### Aim of the exercise
For this exercise, retype every record below exactly and keep the pictures out.

####################

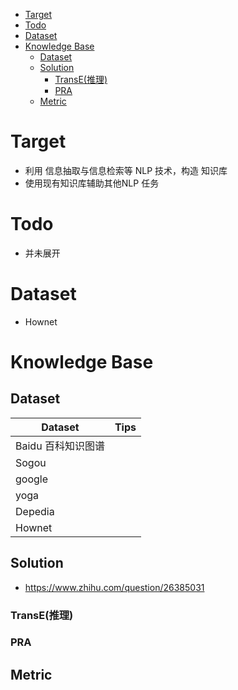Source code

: <!-- TOC -->

- [Target](#target)
- [Todo](#todo)
- [Dataset](#dataset)
- [Knowledge Base](#knowledge-base)
    - [Dataset](#dataset-1)
    - [Solution](#solution)
        - [TransE(推理)](#transe推理)
        - [PRA](#pra)
    - [Metric](#metric)

<!-- /TOC -->

# Target
+ 利用 信息抽取与信息检索等 NLP 技术，构造 知识库
+ 使用现有知识库辅助其他NLP 任务

# Todo
+ 并未展开


# Dataset
+ Hownet


# Knowledge Base

## Dataset

| Dataset                                       | Tips                        |
| ------------------------------------------- | ---------------------------- |
| Baidu 百科知识图谱 |  |
| Sogou |  |
| google |    |
| yoga |   |
| Depedia  |   |
| Hownet |  |


## Solution
+ https://www.zhihu.com/question/26385031
### TransE(推理)
### PRA

## Metric
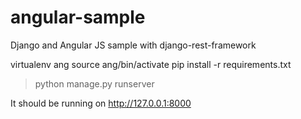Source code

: angular-sample
==============

Django and Angular JS sample with django-rest-framework


virtualenv ang 
source ang/bin/activate 
pip install -r requirements.txt 

>python manage.py runserver

It should be running on http://127.0.0.1:8000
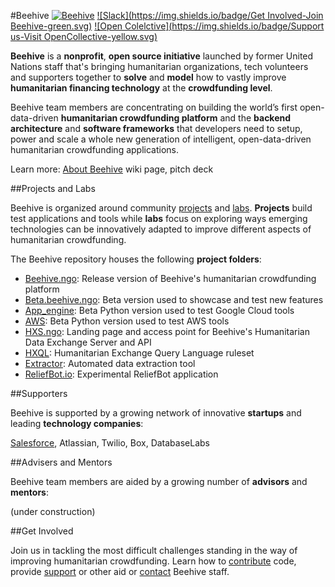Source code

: #Beehive
[![Beehive](https://img.shields.io/badge/Website-Beehive.ngo-blue.svg)](https://beehive.ngo) [![Slack](https://img.shields.io/badge/Get Involved-Join Beehive-green.svg)](https://github.com/BeehiveNGO/Beehive/wiki/Contribute) [![Open Colelctive](https://img.shields.io/badge/Support us-Visit OpenCollective-yellow.svg)](https://opencollective.com/beehive)

**Beehive** is a **nonprofit**, **open source initiative** launched by former United Nations staff that's bringing humanitarian organizations, tech volunteers and supporters together to **solve** and **model** how to vastly improve **humanitarian financing technology** at the **crowdfunding level**.

Beehive team members are concentrating on building the world’s first open-data-driven **humanitarian crowdfunding platform** and the **backend architecture** and **software frameworks** that developers need to setup, power and scale a whole new generation of intelligent, open-data-driven humanitarian crowdfunding applications.

Learn more: [About Beehive](https://github.com/BeehiveNGO/Beehive/wiki/About-Beehive) wiki page, pitch deck

##Projects and Labs

Beehive is organized around community [projects](https://github.com/BeehiveNGO/Beehive/wiki/Project-List) and [labs](https://github.com/BeehiveNGO/Beehive/wiki/Labs). **Projects** build test applications and tools while **labs** focus on exploring ways emerging technologies can be innovatively adapted to improve different aspects of humanitarian crowdfunding.

The Beehive repository houses the following **project folders**:

- [Beehive.ngo](https://github.com/BeehiveNGO/Beehive/tree/master/beehive.ngo): Release version of Beehive's humanitarian crowdfunding platform
- [Beta.beehive.ngo](https://github.com/BeehiveNGO/Beehive/tree/master/beta.beehive.ngo): Beta version used to showcase and test new features 
- [App_engine](https://github.com/BeehiveNGO/Beehive/tree/master/app_engine): Beta Python version used to test Google Cloud tools
- [AWS](https://github.com/BeehiveNGO/Beehive/tree/master/aws): Beta Python version used to test AWS tools 
- [HXS.ngo](https://github.com/BeehiveNGO/Beehive/tree/master/hxs.ngo): Landing page and access point for Beehive's Humanitarian Data Exchange Server and API
- [HXQL](https://github.com/BeehiveNGO/Beehive/tree/master/hxql): Humanitarian Exchange Query Language ruleset
- [Extractor](https://github.com/BeehiveNGO/Beehive/tree/master/extractor): Automated data extraction tool
- [ReliefBot.io](https://github.com/BeehiveNGO/Beehive/tree/master/reliefbot.io): Experimental ReliefBot application

##Supporters

Beehive is supported by a growing network of innovative **startups** and leading **technology companies**:

[Salesforce](http://Salesforce.com), Atlassian, Twilio, Box, DatabaseLabs

##Advisers and Mentors

Beehive team members are aided by a growing number of **advisors** and **mentors**:

(under construction)

##Get Involved

Join us in tackling the most difficult challenges standing in the way of improving humanitarian crowdfunding. Learn how to [contribute](https://github.com/BeehiveNGO/Beehive/wiki/Contribute) code, provide [support](https://github.com/BeehiveNGO/Beehive/wiki/Support) or other aid or [contact](https://github.com/BeehiveNGO/Beehive/wiki/Contact) Beehive staff.
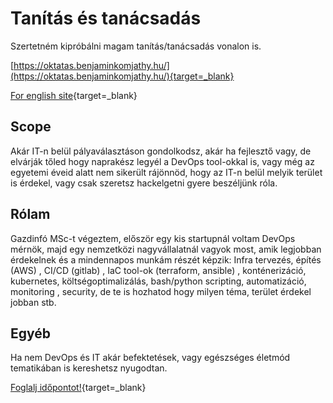 # Tanítás és tanácsadás

Szertetném kipróbálni magam tanítás/tanácsadás vonalon is.

[https://oktatas.benjaminkomjathy.hu/](https://oktatas.benjaminkomjathy.hu/){target=_blank}

[For english site](https://lessons.bk0.eu/){target=_blank}

## Scope

Akár IT-n belül pályaválasztáson gondolkodsz, akár ha fejlesztő vagy, de elvárják tőled hogy naprakész legyél a DevOps tool-okkal is, vagy még az egyetemi éveid alatt nem sikerült rájönnöd, hogy az IT-n belül melyik terület is érdekel, vagy csak szeretsz hackelgetni gyere beszéljünk róla.

## Rólam

Gazdinfó MSc-t végeztem, először egy kis startupnál voltam DevOps mérnök, majd egy nemzetközi nagyvállalatnál vagyok most, amik legjobban érdekelnek és a mindennapos munkám részét képzik: Infra tervezés, építés (AWS) , CI/CD (gitlab) , IaC tool-ok (terraform, ansible) , konténerizáció, kubernetes, költségoptimalizálás, bash/python scripting, automatizáció, monitoring , security, de te is hozhatod hogy milyen téma, terület érdekel jobban stb.

## Egyéb

Ha nem DevOps és IT akár befektetések, vagy egészséges életmód tematikában is kereshetsz nyugodtan.

[Foglalj időpontot!](https://cal.com/benjamin.komjathy/session){target=_blank}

####################

### The completed task
Source code

: <!-- TOC -->

- [Target](#target)
- [Todo](#todo)
- [Dataset](#dataset)
- [Knowledge Base](#knowledge-base)
    - [Dataset](#dataset-1)
    - [Solution](#solution)
        - [TransE(推理)](#transe推理)
        - [PRA](#pra)
    - [Metric](#metric)

<!-- /TOC -->

# Target
+ 利用 信息抽取与信息检索等 NLP 技术，构造 知识库
+ 使用现有知识库辅助其他NLP 任务

# Todo
+ 并未展开


# Dataset
+ Hownet


# Knowledge Base

## Dataset

| Dataset                                       | Tips                        |
| ------------------------------------------- | ---------------------------- |
| Baidu 百科知识图谱 |  |
| Sogou |  |
| google |    |
| yoga |   |
| Depedia  |   |
| Hownet |  |


## Solution
+ https://www.zhihu.com/question/26385031
### TransE(推理)
### PRA

## Metric
Source code

: angular-sample
==============

Django and Angular JS sample with django-rest-framework


virtualenv ang 
source ang/bin/activate 
pip install -r requirements.txt 

>python manage.py runserver

It should be running on http://127.0.0.1:8000
Source code

: #Beehive
[![Beehive](https://img.shields.io/badge/Website-Beehive.ngo-blue.svg)](https://beehive.ngo) [![Slack](https://img.shields.io/badge/Get Involved-Join Beehive-green.svg)](https://github.com/BeehiveNGO/Beehive/wiki/Contribute) [![Open Colelctive](https://img.shields.io/badge/Support us-Visit OpenCollective-yellow.svg)](https://opencollective.com/beehive)

**Beehive** is a **nonprofit**, **open source initiative** launched by former United Nations staff that's bringing humanitarian organizations, tech volunteers and supporters together to **solve** and **model** how to vastly improve **humanitarian financing technology** at the **crowdfunding level**.

Beehive team members are concentrating on building the world’s first open-data-driven **humanitarian crowdfunding platform** and the **backend architecture** and **software frameworks** that developers need to setup, power and scale a whole new generation of intelligent, open-data-driven humanitarian crowdfunding applications.

Learn more: [About Beehive](https://github.com/BeehiveNGO/Beehive/wiki/About-Beehive) wiki page, pitch deck

##Projects and Labs

Beehive is organized around community [projects](https://github.com/BeehiveNGO/Beehive/wiki/Project-List) and [labs](https://github.com/BeehiveNGO/Beehive/wiki/Labs). **Projects** build test applications and tools while **labs** focus on exploring ways emerging technologies can be innovatively adapted to improve different aspects of humanitarian crowdfunding.

The Beehive repository houses the following **project folders**:

- [Beehive.ngo](https://github.com/BeehiveNGO/Beehive/tree/master/beehive.ngo): Release version of Beehive's humanitarian crowdfunding platform
- [Beta.beehive.ngo](https://github.com/BeehiveNGO/Beehive/tree/master/beta.beehive.ngo): Beta version used to showcase and test new features 
- [App_engine](https://github.com/BeehiveNGO/Beehive/tree/master/app_engine): Beta Python version used to test Google Cloud tools
- [AWS](https://github.com/BeehiveNGO/Beehive/tree/master/aws): Beta Python version used to test AWS tools 
- [HXS.ngo](https://github.com/BeehiveNGO/Beehive/tree/master/hxs.ngo): Landing page and access point for Beehive's Humanitarian Data Exchange Server and API
- [HXQL](https://github.com/BeehiveNGO/Beehive/tree/master/hxql): Humanitarian Exchange Query Language ruleset
- [Extractor](https://github.com/BeehiveNGO/Beehive/tree/master/extractor): Automated data extraction tool
- [ReliefBot.io](https://github.com/BeehiveNGO/Beehive/tree/master/reliefbot.io): Experimental ReliefBot application

##Supporters

Beehive is supported by a growing network of innovative **startups** and leading **technology companies**:

[Salesforce](http://Salesforce.com), Atlassian, Twilio, Box, DatabaseLabs

##Advisers and Mentors

Beehive team members are aided by a growing number of **advisors** and **mentors**:

(under construction)

##Get Involved

Join us in tackling the most difficult challenges standing in the way of improving humanitarian crowdfunding. Learn how to [contribute](https://github.com/BeehiveNGO/Beehive/wiki/Contribute) code, provide [support](https://github.com/BeehiveNGO/Beehive/wiki/Support) or other aid or [contact](https://github.com/BeehiveNGO/Beehive/wiki/Contact) Beehive staff.
 # Tanítás és tanácsadás

Szertetném kipróbálni magam tanítás/tanácsadás vonalon is.

[https://oktatas.benjaminkomjathy.hu/](https://oktatas.benjaminkomjathy.hu/){target=_blank}

[For english site](https://lessons.bk0.eu/){target=_blank}

## Scope

Akár IT-n belül pályaválasztáson gondolkodsz, akár ha fejlesztő vagy, de elvárják tőled hogy naprakész legyél a DevOps tool-okkal is, vagy még az egyetemi éveid alatt nem sikerült rájönnöd, hogy az IT-n belül melyik terület is érdekel, vagy csak szeretsz hackelgetni gyere beszéljünk róla.

## Rólam

Gazdinfó MSc-t végeztem, először egy kis startupnál voltam DevOps mérnök, majd egy nemzetközi nagyvállalatnál vagyok most, amik legjobban érdekelnek és a mindennapos munkám részét képzik: Infra tervezés, építés (AWS) , CI/CD (gitlab) , IaC tool-ok (terraform, ansible) , konténerizáció, kubernetes, költségoptimalizálás, bash/python scripting, automatizáció, monitoring , security, de te is hozhatod hogy milyen téma, terület érdekel jobban stb.

## Egyéb

Ha nem DevOps és IT akár befektetések, vagy egészséges életmód tematikában is kereshetsz nyugodtan.

[Foglalj időpontot!](https://cal.com/benjamin.komjathy/session){target=_blank}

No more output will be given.